§ Work required
Report all lines of the data below that hold the word "gmail".

Top of Dataset records

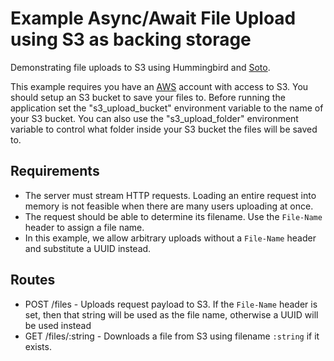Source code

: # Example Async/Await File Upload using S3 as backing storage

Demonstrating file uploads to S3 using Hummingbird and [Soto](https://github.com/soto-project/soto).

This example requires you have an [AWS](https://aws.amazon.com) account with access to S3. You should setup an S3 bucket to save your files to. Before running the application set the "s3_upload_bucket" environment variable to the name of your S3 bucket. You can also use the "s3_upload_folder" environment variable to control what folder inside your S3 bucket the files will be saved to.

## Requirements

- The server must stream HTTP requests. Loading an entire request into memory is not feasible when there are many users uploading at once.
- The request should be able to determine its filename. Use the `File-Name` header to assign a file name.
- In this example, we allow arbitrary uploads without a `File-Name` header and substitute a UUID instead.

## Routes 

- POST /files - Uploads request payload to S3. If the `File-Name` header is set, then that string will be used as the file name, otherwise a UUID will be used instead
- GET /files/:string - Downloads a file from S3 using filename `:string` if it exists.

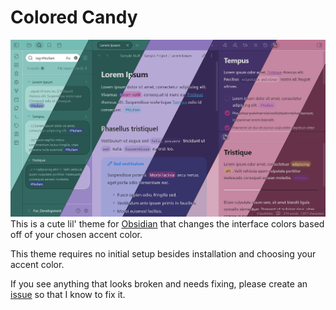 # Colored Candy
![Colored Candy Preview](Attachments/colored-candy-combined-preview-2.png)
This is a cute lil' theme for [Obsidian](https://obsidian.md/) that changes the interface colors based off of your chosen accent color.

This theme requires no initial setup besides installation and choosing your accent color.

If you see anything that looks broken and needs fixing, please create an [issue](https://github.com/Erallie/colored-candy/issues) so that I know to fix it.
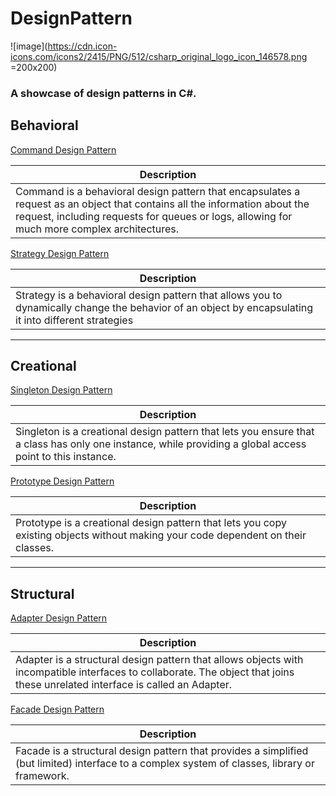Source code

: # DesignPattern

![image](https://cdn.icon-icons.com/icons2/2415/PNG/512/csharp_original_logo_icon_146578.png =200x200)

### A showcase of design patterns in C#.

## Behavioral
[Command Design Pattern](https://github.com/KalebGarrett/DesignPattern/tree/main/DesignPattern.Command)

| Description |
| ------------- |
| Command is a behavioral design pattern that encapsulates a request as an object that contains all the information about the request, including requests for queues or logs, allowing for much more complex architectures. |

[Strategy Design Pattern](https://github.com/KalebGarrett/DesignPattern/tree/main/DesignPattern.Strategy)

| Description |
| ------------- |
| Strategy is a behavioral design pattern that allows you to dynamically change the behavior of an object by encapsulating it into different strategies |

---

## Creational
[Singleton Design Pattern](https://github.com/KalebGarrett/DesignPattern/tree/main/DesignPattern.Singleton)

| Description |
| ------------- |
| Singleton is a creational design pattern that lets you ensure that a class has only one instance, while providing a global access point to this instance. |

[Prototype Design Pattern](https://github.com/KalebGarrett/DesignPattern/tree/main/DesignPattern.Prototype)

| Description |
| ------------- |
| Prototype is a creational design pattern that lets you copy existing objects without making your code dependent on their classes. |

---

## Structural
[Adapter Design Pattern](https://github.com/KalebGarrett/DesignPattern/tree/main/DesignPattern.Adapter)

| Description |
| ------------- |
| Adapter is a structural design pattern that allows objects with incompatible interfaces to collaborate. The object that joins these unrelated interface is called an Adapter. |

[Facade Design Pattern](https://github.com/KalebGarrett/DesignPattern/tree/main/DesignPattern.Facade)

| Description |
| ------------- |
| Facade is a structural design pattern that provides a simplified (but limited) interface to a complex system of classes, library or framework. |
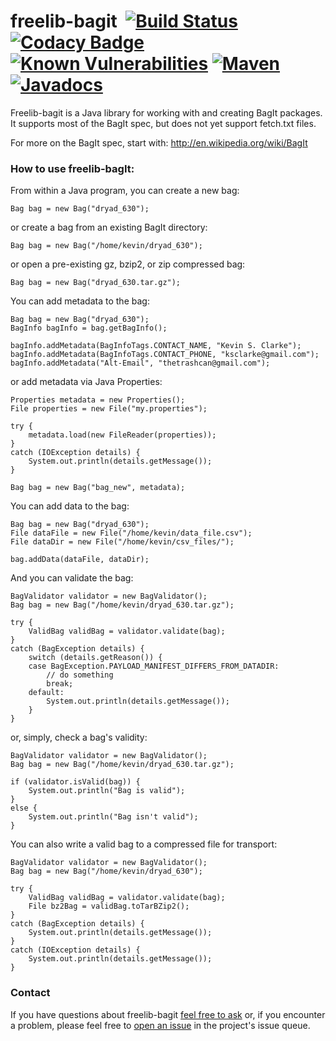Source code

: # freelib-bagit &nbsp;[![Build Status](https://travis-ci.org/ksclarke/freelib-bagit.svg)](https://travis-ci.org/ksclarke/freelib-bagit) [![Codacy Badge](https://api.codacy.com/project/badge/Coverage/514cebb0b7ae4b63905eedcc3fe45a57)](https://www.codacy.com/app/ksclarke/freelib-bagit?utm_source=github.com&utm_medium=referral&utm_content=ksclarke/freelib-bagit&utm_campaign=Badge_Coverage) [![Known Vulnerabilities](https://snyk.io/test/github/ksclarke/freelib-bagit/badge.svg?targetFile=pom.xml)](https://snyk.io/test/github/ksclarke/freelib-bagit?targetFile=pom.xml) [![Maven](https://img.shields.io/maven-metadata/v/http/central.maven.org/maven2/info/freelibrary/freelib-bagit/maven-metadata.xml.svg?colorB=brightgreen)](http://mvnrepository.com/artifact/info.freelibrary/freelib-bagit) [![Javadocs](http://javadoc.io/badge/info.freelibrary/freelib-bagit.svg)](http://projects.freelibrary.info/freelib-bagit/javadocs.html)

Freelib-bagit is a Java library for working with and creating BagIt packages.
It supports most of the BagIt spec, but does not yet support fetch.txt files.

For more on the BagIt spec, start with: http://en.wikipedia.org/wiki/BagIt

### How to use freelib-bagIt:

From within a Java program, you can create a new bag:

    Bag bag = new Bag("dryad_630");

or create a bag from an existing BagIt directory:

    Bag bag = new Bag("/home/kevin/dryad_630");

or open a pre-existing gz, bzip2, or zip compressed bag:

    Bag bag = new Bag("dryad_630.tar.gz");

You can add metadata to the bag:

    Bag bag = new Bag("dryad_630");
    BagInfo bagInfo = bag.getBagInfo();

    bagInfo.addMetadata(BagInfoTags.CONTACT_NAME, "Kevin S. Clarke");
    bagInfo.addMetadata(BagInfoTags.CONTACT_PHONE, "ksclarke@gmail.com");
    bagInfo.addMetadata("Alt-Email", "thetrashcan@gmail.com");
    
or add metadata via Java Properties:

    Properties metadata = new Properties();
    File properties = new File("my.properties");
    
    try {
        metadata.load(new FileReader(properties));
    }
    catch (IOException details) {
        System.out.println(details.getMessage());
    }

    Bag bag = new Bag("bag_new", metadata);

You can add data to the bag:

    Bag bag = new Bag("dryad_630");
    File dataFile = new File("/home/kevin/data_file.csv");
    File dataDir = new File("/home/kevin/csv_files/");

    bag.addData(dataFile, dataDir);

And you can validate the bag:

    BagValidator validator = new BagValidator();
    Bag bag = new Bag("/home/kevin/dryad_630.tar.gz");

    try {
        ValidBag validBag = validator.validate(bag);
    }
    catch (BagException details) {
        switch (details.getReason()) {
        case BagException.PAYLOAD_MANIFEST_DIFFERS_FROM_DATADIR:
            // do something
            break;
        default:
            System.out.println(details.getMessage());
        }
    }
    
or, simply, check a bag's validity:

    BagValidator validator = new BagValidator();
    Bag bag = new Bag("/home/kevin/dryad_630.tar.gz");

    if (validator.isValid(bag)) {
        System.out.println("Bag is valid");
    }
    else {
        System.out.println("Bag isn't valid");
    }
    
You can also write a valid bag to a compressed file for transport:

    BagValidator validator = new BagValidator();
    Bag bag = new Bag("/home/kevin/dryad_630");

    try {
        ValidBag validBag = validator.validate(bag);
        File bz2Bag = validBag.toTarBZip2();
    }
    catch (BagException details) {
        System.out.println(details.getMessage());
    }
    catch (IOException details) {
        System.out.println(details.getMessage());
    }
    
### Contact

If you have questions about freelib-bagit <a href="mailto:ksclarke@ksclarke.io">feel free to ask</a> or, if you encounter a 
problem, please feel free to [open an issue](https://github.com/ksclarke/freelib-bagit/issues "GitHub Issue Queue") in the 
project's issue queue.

Bottom of Dataset records
Top of Dataset records

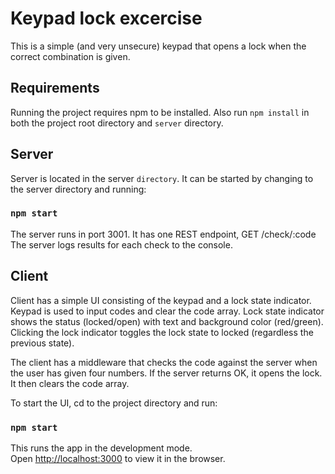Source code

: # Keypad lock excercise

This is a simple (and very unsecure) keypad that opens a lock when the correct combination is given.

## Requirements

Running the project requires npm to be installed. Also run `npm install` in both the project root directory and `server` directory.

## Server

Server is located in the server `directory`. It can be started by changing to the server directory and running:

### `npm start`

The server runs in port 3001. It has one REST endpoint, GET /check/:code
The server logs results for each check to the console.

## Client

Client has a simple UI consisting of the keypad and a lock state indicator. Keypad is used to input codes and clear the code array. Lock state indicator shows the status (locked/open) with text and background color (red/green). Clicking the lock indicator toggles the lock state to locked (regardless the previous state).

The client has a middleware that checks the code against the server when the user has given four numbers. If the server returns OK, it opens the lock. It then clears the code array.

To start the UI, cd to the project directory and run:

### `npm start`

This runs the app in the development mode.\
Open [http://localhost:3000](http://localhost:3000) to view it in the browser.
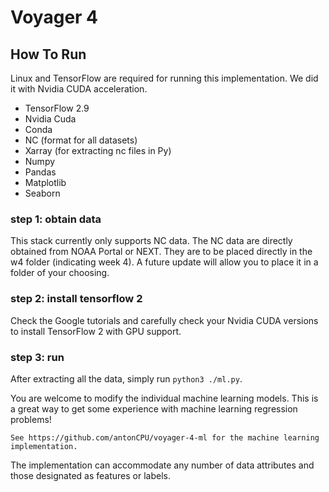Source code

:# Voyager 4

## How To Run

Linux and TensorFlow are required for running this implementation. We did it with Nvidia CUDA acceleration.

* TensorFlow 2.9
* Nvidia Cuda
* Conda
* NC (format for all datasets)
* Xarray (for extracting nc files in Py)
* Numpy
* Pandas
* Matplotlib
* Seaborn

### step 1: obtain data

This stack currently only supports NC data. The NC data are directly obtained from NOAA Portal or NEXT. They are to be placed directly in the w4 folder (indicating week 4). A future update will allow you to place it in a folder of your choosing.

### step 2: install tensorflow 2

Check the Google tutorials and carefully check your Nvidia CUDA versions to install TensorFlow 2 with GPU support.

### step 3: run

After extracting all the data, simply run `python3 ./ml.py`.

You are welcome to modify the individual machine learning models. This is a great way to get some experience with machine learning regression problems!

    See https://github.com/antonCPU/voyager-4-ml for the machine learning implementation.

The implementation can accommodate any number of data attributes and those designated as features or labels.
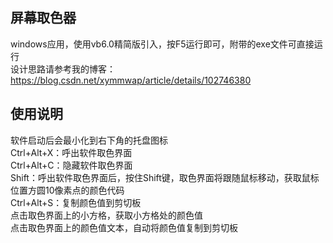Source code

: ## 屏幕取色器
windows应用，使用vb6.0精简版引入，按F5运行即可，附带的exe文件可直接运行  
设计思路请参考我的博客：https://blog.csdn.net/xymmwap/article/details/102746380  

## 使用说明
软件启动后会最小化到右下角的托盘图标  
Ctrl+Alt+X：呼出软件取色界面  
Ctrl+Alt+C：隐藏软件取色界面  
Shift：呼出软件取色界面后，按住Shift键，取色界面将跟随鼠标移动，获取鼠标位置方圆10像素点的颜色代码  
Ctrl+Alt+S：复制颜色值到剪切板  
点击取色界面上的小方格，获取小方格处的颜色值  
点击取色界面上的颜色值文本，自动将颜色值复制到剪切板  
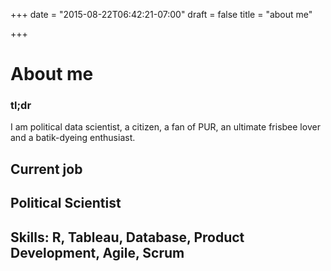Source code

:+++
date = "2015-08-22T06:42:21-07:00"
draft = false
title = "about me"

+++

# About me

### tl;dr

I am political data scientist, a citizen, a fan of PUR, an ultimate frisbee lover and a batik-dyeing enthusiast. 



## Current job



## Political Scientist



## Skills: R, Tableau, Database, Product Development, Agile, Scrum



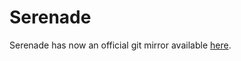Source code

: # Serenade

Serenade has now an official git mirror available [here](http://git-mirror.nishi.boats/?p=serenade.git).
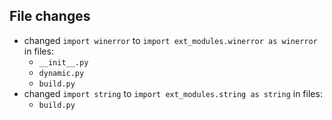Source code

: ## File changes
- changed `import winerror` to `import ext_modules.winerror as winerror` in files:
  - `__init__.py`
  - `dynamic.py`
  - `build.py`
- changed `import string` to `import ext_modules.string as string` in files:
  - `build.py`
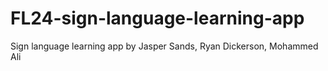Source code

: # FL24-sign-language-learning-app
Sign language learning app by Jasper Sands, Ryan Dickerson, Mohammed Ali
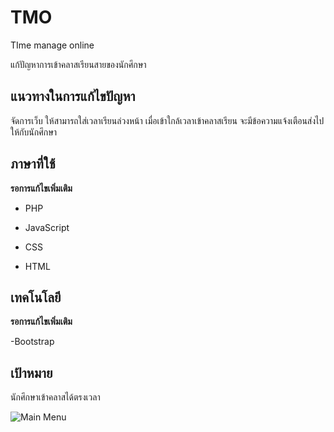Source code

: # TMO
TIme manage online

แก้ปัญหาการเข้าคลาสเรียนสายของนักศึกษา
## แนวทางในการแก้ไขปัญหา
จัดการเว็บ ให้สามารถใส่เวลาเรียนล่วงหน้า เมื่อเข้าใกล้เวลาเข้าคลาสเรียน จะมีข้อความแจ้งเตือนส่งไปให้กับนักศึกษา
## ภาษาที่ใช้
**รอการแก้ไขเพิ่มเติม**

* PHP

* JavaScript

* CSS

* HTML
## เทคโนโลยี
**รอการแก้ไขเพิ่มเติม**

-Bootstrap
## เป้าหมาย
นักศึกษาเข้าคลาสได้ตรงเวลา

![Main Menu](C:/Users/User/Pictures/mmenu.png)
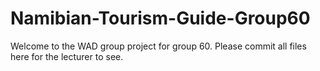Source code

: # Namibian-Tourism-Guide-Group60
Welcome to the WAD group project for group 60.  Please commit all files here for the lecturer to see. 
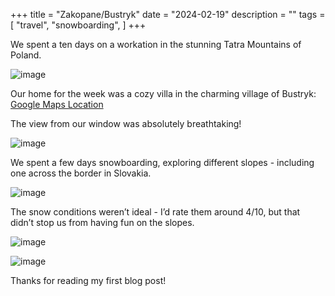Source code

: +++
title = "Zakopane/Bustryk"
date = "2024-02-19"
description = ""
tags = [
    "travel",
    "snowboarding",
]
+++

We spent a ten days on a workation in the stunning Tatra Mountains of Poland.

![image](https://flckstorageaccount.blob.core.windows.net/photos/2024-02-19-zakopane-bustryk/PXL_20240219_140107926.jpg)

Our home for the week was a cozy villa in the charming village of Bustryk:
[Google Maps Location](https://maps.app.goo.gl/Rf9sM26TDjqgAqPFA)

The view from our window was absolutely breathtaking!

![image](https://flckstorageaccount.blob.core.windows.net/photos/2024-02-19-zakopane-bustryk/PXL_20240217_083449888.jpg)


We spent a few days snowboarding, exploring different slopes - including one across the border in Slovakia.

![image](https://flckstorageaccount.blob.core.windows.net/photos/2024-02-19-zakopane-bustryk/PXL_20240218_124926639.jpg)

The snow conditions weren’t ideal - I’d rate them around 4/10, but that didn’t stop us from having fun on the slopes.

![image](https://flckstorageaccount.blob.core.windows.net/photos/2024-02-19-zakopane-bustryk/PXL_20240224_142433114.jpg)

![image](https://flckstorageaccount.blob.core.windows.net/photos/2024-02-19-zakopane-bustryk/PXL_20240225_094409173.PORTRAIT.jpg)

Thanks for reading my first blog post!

Bottom of Dataset records

§ Completed task
    bagInfo.addMetadata(BagInfoTags.CONTACT_PHONE, "ksclarke@gmail.com");
    bagInfo.addMetadata("Alt-Email", "thetrashcan@gmail.com");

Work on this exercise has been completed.